As the narrative reaches its final phase, Theroux is able to play man and wife against one another, adding irony upon irony, as Parent becomes successful enough to maintain two homes, one in London and the other Hyannisport, and, in that ultimate indulgence, to take a mistress. The last chapter of the book is entitled “Two of Everything.” Parent now has two sexual partners, each offering her own set of pleasures. But neither is quite satisfied as he hovers between them and what has become his other “secret” intellectual life of writing, introspection and fantasy.
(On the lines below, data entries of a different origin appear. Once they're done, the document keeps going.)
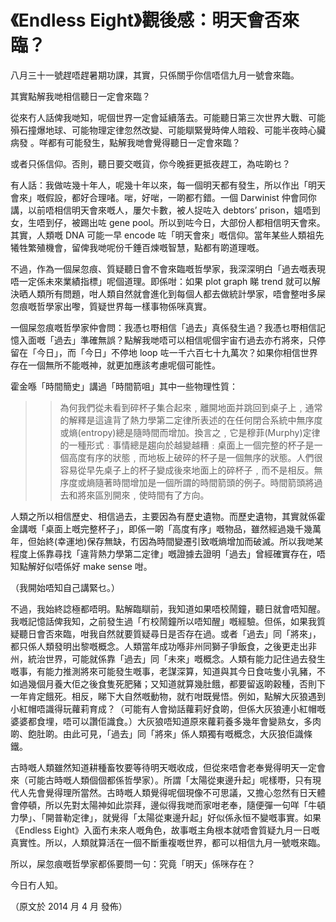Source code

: # 《Endless Eight》觀後感：明天會否來臨？

八月三十一號趕唔趕暑期功課，其實，只係關乎你信唔信九月一號會來臨。

其實點解我哋相信聽日一定會來臨？

從來冇人話俾我哋知，呢個世界一定會延續落去。可能聽日第三次世界大戰、可能殞石撞爆地球、可能物理定律忽然改變、可能瞓緊覺時俾人暗殺、可能半夜時心臟病發 。咩都有可能發生，點解我哋會覺得聽日一定會來臨？

或者只係信仰。否則，聽日要交嘅貨，你今晚捱更抵夜趕工，為咗啲乜？

有人話：我做咗幾十年人，呢幾十年以來，每一個明天都有發生，所以作出「明天會來」嘅假設，都好合理啫。啱，好啱，一啲都冇錯。一個 Darwinist 仲會同你講，以前唔相信明天會來嘅人，屢欠卡數，被人捉咗入 debtors’ prison，媼唔到女，生唔到仔，被踢出咗 gene pool。所以到咗今日，大部份人都相信明天會來。其實，人類嘅 DNA 可能一早 encode 咗「明天會來」嘅信仰。當年某些人類祖先犧牲繁殖機會，留俾我哋呢份千錘百煉嘅智慧，點都有啲道理嘅。

不過，作為一個屎忽痕、質疑聽日會不會來臨嘅哲學家，我深深明白「過去嘅表現唔一定係未來業績指標」呢個道理。即係咁：如果 plot graph 睇 trend 就可以解決晒人類所有問題，咁人類自然就會進化到每個人都去做統計學家，唔會整咁多屎忽痕嘅哲學家出嚟，質疑世界每一樣事物係咪真實。

一個屎忽痕嘅哲學家仲會問：我憑乜嘢相信「過去」真係發生過？我憑乜嘢相信記憶入面嘅「過去」準確無誤？點解我哋唔可以相信呢個宇宙冇過去亦冇將來，只停留在「今日」，而「今日」不停地 loop 咗一千六百七十九萬次？如果你相信世界存在一個無所不能嘅神，就更加應該考慮呢個可能性。

霍金喺「時間簡史」講過「時間箭咀」其中一些物理性質：

>> 為何我們從未看到碎杯子集合起來﹐離開地面并跳回到桌子上﹐通常的解釋是這違背了熱力學第二定律所表述的在任何閉合系統中無序度或熵(entropy)總是隨時間而增加。換言之﹐它是穆菲(Murphy)定律的一種形式﹕事情總是趨向於越變越糟﹕桌面上一個完整的杯子是一個高度有序的狀態﹐而地板上破碎的杯子是一個無序的狀態。人們很容易從早先桌子上的杯子變成後來地面上的碎杯子﹐而不是相反。無序度或熵隨著時間增加是一個所謂的時間箭頭的例子。時間箭頭將過去和將來區別開來﹐使時間有了方向。

人類之所以相信歷史、相信過去，主要因為有歷史遺物。而歷史遺物，其實就係霍金講嘅「桌面上嘅完整杯子」，即係一啲「高度有序」嘅物品，雖然經過幾千幾萬年，但始終(幸運地)保存無缺，冇因為時間變遷引致嘅熵增加而破滅。所以我哋某程度上係靠尋找「違背熱力學第二定律」嘅證據去證明「過去」曾經確實存在，唔知點解好似唔係好 make sense 咁。

（我開始唔知自己講緊乜。）

不過，我始終諗極都唔明。點解臨瞓前，我知道如果唔校鬧鐘，聽日就會唔知醒。我嘅記憶話俾我知，之前發生過「冇校鬧鐘所以唔知醒」嘅經驗。但係，如果我質疑聽日會否來臨，咁我自然就要質疑尋日是否存在過。或者「過去」同「將來」，都只係人類發明出黎嘅概念。人類當年成功喺非州同獅子爭飯食，之後更走出非州，統治世界，可能就係靠「過去」同「未來」嘅概念。人類有能力記住過去發生嘅事，有能力推測將來可能發生嘅事，老謀深算，知道與其今日食咗隻小乳豬，不如過幾個月養大佢之後食隻死肥豬；又知道就算幾肚餓，都要留返啲穀種，否則下一年肯定餓死。相反，睇下大自然嘅動物，就冇咁既覺悟。例如，點解大灰狼遇到小紅帽唔識得玩蘿莉育成？（可能有人會拗話蘿莉好食啲，但係大灰狼連小紅帽嘅婆婆都食埋，唔可以讚佢識食。）大灰狼唔知道原來蘿莉養多幾年會變熟女，多肉啲、飽肚啲。由此可見，「過去」同「將來」係人類獨有嘅概念，大灰狼佢識條鐵。

古時嘅人類雖然知道耕種畜牧要等待明天嘅收成，但從來唔會老奉覺得明天一定會來（可能古時嘅人類個個都係哲學家）。所謂「太陽從東邊升起」呢樣嘢，只有現代人先會覺得理所當然。古時嘅人類覺得呢個現像不可思議，又擔心忽然有日天體會停頓，所以先對太陽神如此崇拜，邊似得我哋而家咁老奉，隨便彈一句咩「牛頓力學」、「開普勒定律」，就覺得「太陽從東邊升起」好似係永恒不變嘅事實。如果《Endless Eight》入面冇未來人嘅角色，故事嘅主角根本就唔會質疑九月一日嘅真實性。所以，人類就算活在一個不斷重複嘅世界，都可以相信九月一號嘅來臨。

所以，屎忽痕嘅哲學家都係要問一句：究竟「明天」係咪存在？

今日冇人知。

（原文於 2014 月 4 月 發佈）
Andy Parent can’t decide between his two women, just as Macon Leary in “The Accidental Tourist” couldn’t make up his mind whether to go back to his ex-wife or on to his new girlfriend. Parent, like many today, can’t seem to focus and often disappoints those who depend on him. His flaws play in a minor key. But Theroux uses such failings and lack of inertia to give dimension to his characters, rendering life with the subtle colors and detail of an Andrew Wyeth painting. The fact that he does this successfully in a foreign setting only makes the journey that much more enjoyable.

Advertisement

The book is distinguished by its sense of place and honesty. Theroux’s gift for painting Third World characters--Indian shopwallahs and tourist guides, African functionaries and prostitutes--is equal to that of Graham Greene or Somerset Maugham. The narrative moves slowly--indeed, the first part of the book rambles at times and lacks the spareness or drama of his two best-known novels, “Half Moon Street” and “The Mosquito Coast.” But at 48, Theroux is of an age to enjoy the tiny nuances that separate people, and to delight in the ambivalence that plagues modern man.